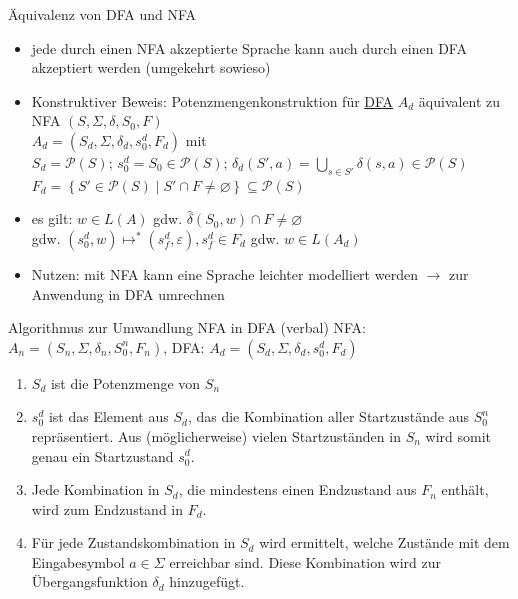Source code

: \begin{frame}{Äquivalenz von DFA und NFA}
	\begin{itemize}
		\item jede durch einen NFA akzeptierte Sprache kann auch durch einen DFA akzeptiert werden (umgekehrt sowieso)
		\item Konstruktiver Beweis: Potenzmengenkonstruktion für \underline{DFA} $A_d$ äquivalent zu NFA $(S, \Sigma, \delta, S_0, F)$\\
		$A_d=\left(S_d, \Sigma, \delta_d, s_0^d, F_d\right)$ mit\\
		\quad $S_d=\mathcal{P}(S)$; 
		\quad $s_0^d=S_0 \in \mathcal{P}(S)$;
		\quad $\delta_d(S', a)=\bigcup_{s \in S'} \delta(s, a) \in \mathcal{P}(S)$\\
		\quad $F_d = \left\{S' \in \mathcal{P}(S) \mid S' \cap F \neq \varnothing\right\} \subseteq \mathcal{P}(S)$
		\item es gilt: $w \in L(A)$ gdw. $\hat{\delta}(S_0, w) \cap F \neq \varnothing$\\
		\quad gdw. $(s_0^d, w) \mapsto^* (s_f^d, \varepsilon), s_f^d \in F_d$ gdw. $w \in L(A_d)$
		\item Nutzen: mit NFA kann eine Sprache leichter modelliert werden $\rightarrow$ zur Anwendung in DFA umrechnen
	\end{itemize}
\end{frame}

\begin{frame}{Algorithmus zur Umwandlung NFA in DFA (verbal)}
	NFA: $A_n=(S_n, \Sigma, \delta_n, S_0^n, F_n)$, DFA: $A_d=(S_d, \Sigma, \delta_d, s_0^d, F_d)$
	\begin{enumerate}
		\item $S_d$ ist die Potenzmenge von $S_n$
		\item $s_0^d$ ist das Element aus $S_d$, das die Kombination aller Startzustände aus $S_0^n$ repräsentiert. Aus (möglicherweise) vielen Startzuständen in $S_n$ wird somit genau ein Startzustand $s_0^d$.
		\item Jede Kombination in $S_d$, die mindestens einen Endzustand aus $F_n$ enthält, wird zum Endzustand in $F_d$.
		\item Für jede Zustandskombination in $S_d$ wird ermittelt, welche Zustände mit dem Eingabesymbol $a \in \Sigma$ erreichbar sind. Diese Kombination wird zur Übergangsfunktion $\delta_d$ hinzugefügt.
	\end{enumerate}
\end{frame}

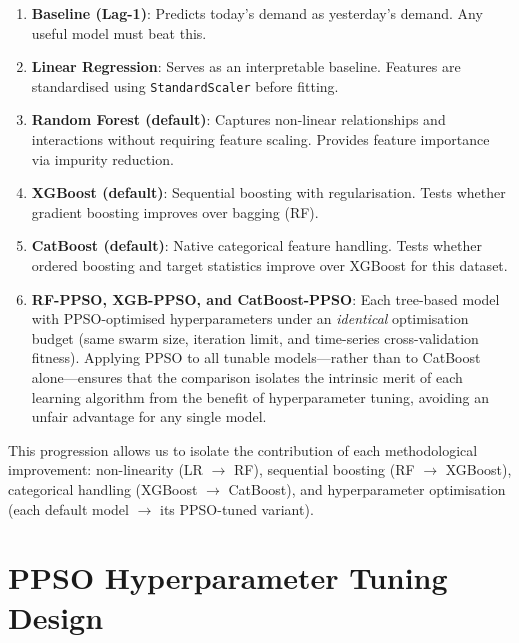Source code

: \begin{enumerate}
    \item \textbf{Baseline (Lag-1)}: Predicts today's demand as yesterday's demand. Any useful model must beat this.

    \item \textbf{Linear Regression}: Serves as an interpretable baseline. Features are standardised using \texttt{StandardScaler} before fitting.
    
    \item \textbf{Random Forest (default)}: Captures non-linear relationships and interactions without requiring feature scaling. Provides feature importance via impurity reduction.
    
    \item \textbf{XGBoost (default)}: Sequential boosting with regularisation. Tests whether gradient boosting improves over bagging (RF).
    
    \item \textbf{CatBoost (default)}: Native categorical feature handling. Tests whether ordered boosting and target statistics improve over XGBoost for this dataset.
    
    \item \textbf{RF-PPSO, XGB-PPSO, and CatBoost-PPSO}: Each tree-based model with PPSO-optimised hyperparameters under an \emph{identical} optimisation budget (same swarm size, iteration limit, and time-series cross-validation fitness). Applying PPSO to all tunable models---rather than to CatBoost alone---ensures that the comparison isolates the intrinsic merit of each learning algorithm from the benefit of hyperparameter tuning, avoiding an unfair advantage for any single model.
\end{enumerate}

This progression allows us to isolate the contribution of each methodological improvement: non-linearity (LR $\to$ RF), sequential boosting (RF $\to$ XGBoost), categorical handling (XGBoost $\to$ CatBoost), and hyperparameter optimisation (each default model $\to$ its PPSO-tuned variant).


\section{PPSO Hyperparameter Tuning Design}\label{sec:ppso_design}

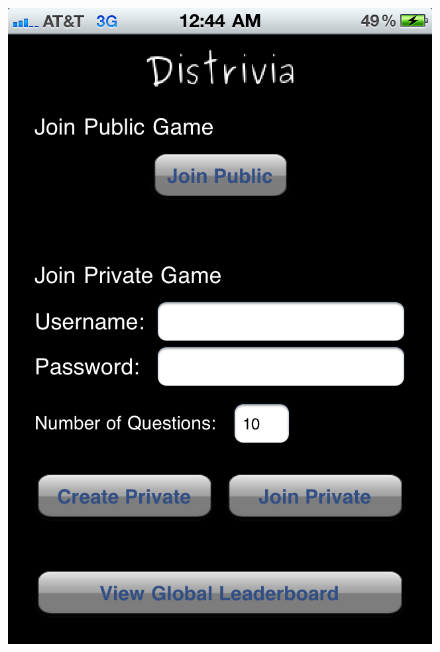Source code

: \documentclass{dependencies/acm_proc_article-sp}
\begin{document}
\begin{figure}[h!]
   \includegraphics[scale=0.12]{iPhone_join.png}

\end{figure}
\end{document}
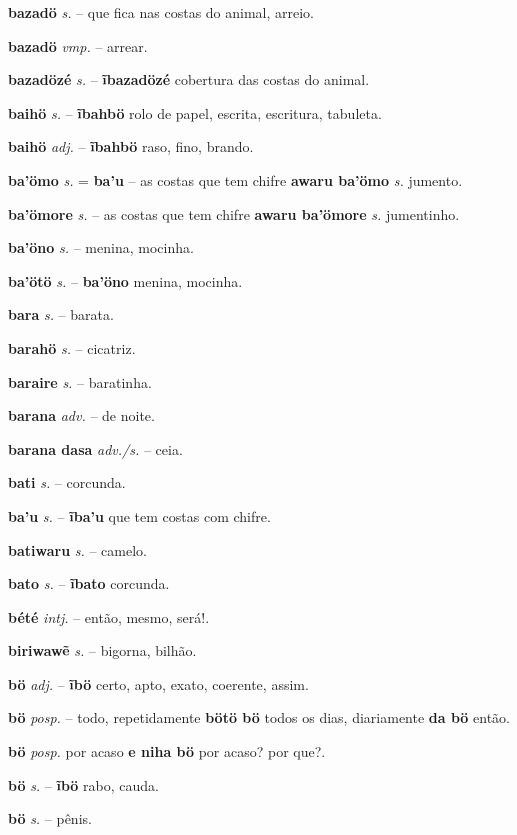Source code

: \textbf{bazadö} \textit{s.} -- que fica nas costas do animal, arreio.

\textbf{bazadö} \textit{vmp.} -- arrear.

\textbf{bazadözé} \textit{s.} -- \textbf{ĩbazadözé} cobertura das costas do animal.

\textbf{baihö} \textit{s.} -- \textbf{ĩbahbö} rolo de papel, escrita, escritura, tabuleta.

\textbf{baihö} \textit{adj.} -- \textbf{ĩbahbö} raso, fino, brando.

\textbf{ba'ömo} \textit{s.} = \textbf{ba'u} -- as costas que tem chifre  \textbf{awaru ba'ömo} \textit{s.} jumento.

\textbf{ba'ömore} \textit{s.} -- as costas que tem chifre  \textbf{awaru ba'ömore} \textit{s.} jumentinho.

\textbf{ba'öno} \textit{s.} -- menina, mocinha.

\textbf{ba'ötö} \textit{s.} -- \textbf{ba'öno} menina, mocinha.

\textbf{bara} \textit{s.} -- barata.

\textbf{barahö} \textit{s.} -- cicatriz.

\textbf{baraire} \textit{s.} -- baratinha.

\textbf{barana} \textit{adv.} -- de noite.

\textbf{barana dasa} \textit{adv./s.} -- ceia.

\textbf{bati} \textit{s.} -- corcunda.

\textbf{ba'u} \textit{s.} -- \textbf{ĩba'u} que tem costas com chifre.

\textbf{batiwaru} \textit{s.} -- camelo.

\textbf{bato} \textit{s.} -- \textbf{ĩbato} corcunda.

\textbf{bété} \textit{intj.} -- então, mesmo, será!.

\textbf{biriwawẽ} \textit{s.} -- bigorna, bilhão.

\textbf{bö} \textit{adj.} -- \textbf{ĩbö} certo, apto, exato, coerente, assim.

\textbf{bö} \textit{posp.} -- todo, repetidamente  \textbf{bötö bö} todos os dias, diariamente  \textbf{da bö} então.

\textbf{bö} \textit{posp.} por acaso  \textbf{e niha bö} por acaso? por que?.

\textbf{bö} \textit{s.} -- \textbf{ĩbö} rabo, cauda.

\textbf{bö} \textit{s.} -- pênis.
===
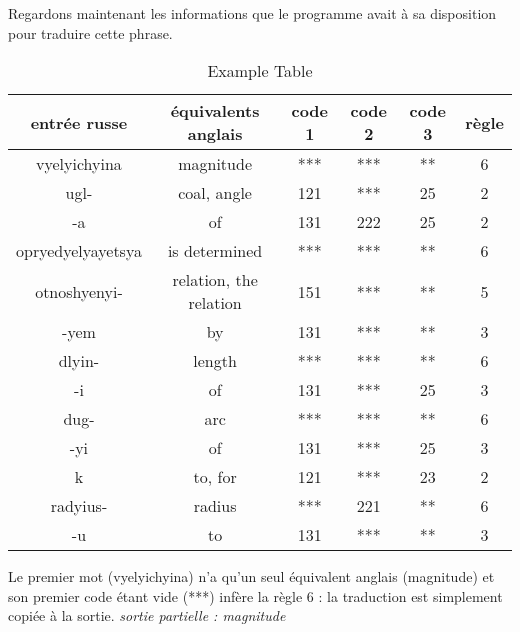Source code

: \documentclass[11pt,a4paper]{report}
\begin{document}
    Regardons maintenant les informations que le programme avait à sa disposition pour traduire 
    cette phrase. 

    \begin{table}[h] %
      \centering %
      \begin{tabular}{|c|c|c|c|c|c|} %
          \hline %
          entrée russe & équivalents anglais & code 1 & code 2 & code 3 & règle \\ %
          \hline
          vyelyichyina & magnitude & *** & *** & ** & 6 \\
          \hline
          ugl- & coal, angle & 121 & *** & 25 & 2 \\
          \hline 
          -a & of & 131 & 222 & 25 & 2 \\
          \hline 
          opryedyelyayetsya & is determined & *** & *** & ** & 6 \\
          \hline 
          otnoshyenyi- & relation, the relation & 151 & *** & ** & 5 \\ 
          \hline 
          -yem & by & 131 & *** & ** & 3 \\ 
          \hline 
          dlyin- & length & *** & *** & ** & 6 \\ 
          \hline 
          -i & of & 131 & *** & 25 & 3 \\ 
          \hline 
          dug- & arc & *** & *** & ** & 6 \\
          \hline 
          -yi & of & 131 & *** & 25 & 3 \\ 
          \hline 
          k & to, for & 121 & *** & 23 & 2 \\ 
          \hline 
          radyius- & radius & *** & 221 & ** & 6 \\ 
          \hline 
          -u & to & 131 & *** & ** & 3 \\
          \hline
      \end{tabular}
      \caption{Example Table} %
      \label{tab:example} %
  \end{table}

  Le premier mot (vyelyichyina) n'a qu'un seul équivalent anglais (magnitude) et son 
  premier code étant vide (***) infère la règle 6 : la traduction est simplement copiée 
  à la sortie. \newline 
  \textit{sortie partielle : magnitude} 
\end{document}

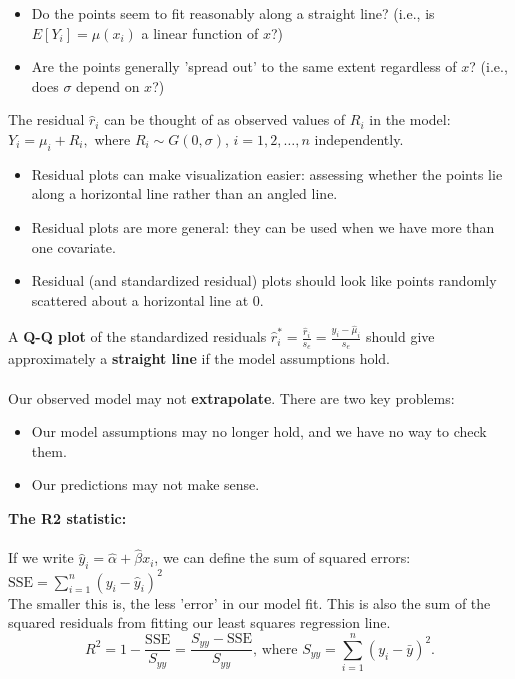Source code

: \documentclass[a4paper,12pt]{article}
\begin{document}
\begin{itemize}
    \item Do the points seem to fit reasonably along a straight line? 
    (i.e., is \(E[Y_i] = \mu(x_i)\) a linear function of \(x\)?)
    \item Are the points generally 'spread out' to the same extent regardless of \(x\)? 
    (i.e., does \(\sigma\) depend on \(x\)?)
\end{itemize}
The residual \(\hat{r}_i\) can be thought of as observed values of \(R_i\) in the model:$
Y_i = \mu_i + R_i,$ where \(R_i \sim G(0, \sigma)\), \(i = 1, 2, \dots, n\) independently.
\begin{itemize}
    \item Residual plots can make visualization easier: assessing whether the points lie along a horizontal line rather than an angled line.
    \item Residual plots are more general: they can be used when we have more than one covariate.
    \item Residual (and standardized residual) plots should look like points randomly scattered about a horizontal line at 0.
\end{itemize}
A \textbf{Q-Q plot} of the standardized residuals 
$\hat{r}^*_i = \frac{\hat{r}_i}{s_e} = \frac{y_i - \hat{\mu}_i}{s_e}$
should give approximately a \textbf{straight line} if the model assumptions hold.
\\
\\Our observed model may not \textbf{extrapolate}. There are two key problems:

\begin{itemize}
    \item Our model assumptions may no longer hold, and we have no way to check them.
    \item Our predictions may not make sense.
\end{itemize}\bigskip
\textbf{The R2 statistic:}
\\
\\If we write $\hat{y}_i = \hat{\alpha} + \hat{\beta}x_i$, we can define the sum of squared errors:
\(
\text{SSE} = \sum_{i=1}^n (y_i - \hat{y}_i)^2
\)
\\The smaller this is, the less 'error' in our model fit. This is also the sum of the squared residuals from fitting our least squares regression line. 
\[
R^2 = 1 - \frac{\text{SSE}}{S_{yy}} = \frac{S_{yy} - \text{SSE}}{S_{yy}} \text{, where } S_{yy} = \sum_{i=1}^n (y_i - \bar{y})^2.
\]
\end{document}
===
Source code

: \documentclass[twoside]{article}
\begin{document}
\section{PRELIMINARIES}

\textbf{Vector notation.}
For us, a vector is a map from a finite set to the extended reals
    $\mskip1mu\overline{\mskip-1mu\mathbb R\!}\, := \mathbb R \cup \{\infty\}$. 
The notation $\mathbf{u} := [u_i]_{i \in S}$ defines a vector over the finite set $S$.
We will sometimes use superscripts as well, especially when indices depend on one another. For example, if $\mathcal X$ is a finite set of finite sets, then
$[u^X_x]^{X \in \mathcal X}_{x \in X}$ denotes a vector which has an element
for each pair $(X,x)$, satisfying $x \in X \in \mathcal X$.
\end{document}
===
EXERCISE ▸ Every line that holds the word "categorical" should be copied from the records.

WORKED SOLUTION ▸
    \item \textbf{CatBoost (default)}: Native categorical feature handling. Tests whether ordered boosting and target statistics improve over XGBoost for this dataset.
This progression allows us to isolate the contribution of each methodological improvement: non-linearity (LR $\to$ RF), sequential boosting (RF $\to$ XGBoost), categorical handling (XGBoost $\to$ CatBoost), and hyperparameter optimisation (each default model $\to$ its PPSO-tuned variant).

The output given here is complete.